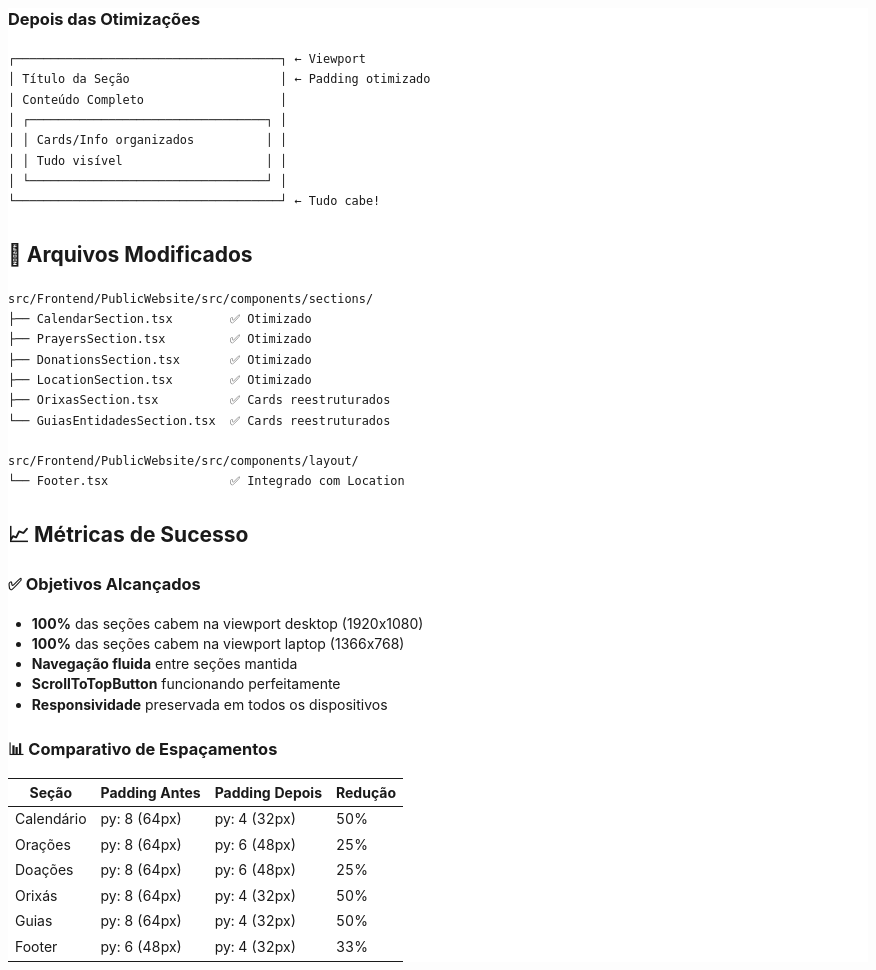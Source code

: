 ### **Depois das Otimizações**
```
┌─────────────────────────────────────┐ ← Viewport
│ Título da Seção                     │ ← Padding otimizado
│ Conteúdo Completo                   │
│ ┌─────────────────────────────────┐ │
│ │ Cards/Info organizados          │ │
│ │ Tudo visível                    │ │
│ └─────────────────────────────────┘ │
└─────────────────────────────────────┘ ← Tudo cabe!
```

## 🔧 Arquivos Modificados

```
src/Frontend/PublicWebsite/src/components/sections/
├── CalendarSection.tsx        ✅ Otimizado
├── PrayersSection.tsx         ✅ Otimizado  
├── DonationsSection.tsx       ✅ Otimizado
├── LocationSection.tsx        ✅ Otimizado
├── OrixasSection.tsx          ✅ Cards reestruturados
└── GuiasEntidadesSection.tsx  ✅ Cards reestruturados

src/Frontend/PublicWebsite/src/components/layout/
└── Footer.tsx                 ✅ Integrado com Location
```

## 📈 Métricas de Sucesso

### ✅ **Objetivos Alcançados**
- **100%** das seções cabem na viewport desktop (1920x1080)
- **100%** das seções cabem na viewport laptop (1366x768)
- **Navegação fluida** entre seções mantida
- **ScrollToTopButton** funcionando perfeitamente
- **Responsividade** preservada em todos os dispositivos

### 📊 **Comparativo de Espaçamentos**

| Seção | Padding Antes | Padding Depois | Redução |
|-------|---------------|----------------|---------|
| Calendário | py: 8 (64px) | py: 4 (32px) | 50% |
| Orações | py: 8 (64px) | py: 6 (48px) | 25% |
| Doações | py: 8 (64px) | py: 6 (48px) | 25% |
| Orixás | py: 8 (64px) | py: 4 (32px) | 50% |
| Guias | py: 8 (64px) | py: 4 (32px) | 50% |
| Footer | py: 6 (48px) | py: 4 (32px) | 33% |
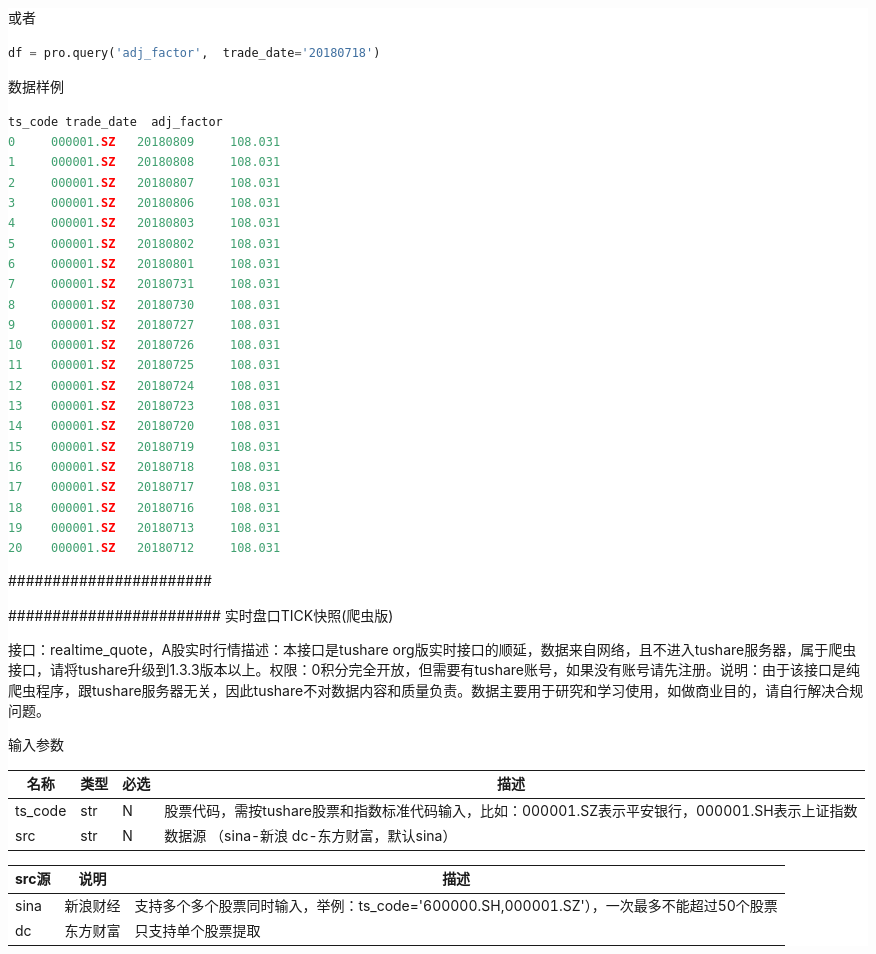 或者

```python
df = pro.query('adj_factor',  trade_date='20180718')
```

数据样例

```python
ts_code trade_date  adj_factor
0     000001.SZ   20180809     108.031
1     000001.SZ   20180808     108.031
2     000001.SZ   20180807     108.031
3     000001.SZ   20180806     108.031
4     000001.SZ   20180803     108.031
5     000001.SZ   20180802     108.031
6     000001.SZ   20180801     108.031
7     000001.SZ   20180731     108.031
8     000001.SZ   20180730     108.031
9     000001.SZ   20180727     108.031
10    000001.SZ   20180726     108.031
11    000001.SZ   20180725     108.031
12    000001.SZ   20180724     108.031
13    000001.SZ   20180723     108.031
14    000001.SZ   20180720     108.031
15    000001.SZ   20180719     108.031
16    000001.SZ   20180718     108.031
17    000001.SZ   20180717     108.031
18    000001.SZ   20180716     108.031
19    000001.SZ   20180713     108.031
20    000001.SZ   20180712     108.031
```


####################### 


######################## 实时盘口TICK快照(爬虫版)

接口：realtime_quote，A股实时行情描述：本接口是tushare org版实时接口的顺延，数据来自网络，且不进入tushare服务器，属于爬虫接口，请将tushare升级到1.3.3版本以上。权限：0积分完全开放，但需要有tushare账号，如果没有账号请先注册。说明：由于该接口是纯爬虫程序，跟tushare服务器无关，因此tushare不对数据内容和质量负责。数据主要用于研究和学习使用，如做商业目的，请自行解决合规问题。

输入参数

| 名称 | 类型 | 必选 | 描述 |
| --- | --- | --- | --- |
| ts_code | str | N | 股票代码，需按tushare股票和指数标准代码输入，比如：000001.SZ表示平安银行，000001.SH表示上证指数 |
| src | str | N | 数据源 （sina-新浪 dc-东方财富，默认sina） |

| src源 | 说明 | 描述 |
| --- | --- | --- |
| sina | 新浪财经 | 支持多个多个股票同时输入，举例：ts_code='600000.SH,000001.SZ'），一次最多不能超过50个股票 |
| dc | 东方财富 | 只支持单个股票提取 |
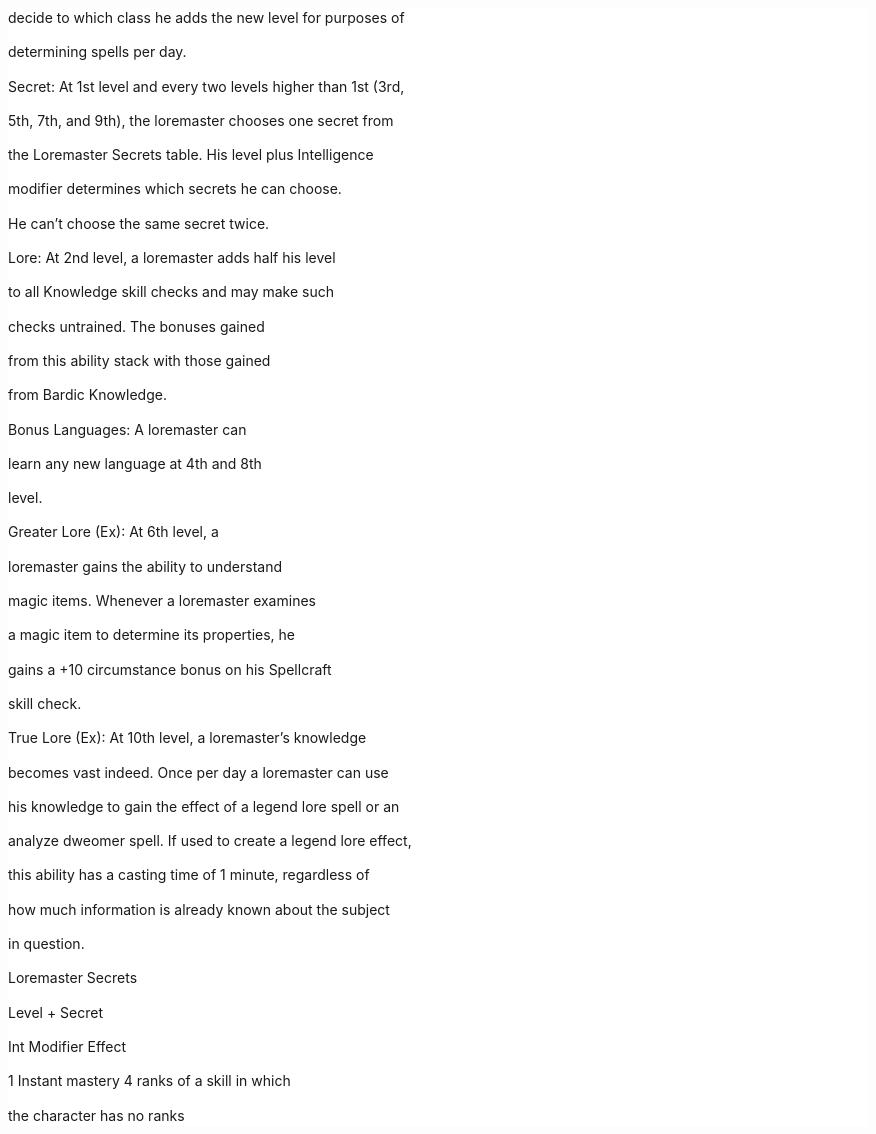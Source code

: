 decide to which class he adds the new level for purposes of

determining spells per day.

Secret: At 1st level and every two levels higher than 1st (3rd,

5th, 7th, and 9th), the loremaster chooses one secret from

the Loremaster Secrets table. His level plus Intelligence

modifier determines which secrets he can choose.

He can’t choose the same secret twice.

Lore: At 2nd level, a loremaster adds half his level

to all Knowledge skill checks and may make such

checks untrained. The bonuses gained

from this ability stack with those gained

from Bardic Knowledge.

Bonus Languages: A loremaster can

learn any new language at 4th and 8th

level.

Greater Lore (Ex): At 6th level, a

loremaster gains the ability to understand

magic items. Whenever a loremaster examines

a magic item to determine its properties, he

gains a +10 circumstance bonus on his Spellcraft

skill check.

True Lore (Ex): At 10th level, a loremaster’s knowledge

becomes vast indeed. Once per day a loremaster can use

his knowledge to gain the effect of a legend lore spell or an

analyze dweomer spell. If used to create a legend lore effect,

this ability has a casting time of 1 minute, regardless of

how much information is already known about the subject

in question.

Loremaster Secrets

Level + Secret

Int Modifier Effect

1 Instant mastery 4 ranks of a skill in which

the character has no ranks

• **GOAL OF THE EXERCISE**
Starting at the first line of the records above, set down each line exactly through the one that holds "### ✅ **Objetivos Alcançados**". Omit pictures.

• **RESPONSE AREA**
Source code

: ### **Depois das Otimizações**
```
┌─────────────────────────────────────┐ ← Viewport
│ Título da Seção                     │ ← Padding otimizado
│ Conteúdo Completo                   │
│ ┌─────────────────────────────────┐ │
│ │ Cards/Info organizados          │ │
│ │ Tudo visível                    │ │
│ └─────────────────────────────────┘ │
└─────────────────────────────────────┘ ← Tudo cabe!
```

## 🔧 Arquivos Modificados

```
src/Frontend/PublicWebsite/src/components/sections/
├── CalendarSection.tsx        ✅ Otimizado
├── PrayersSection.tsx         ✅ Otimizado  
├── DonationsSection.tsx       ✅ Otimizado
├── LocationSection.tsx        ✅ Otimizado
├── OrixasSection.tsx          ✅ Cards reestruturados
└── GuiasEntidadesSection.tsx  ✅ Cards reestruturados

src/Frontend/PublicWebsite/src/components/layout/
└── Footer.tsx                 ✅ Integrado com Location
```

## 📈 Métricas de Sucesso

### ✅ **Objetivos Alcançados**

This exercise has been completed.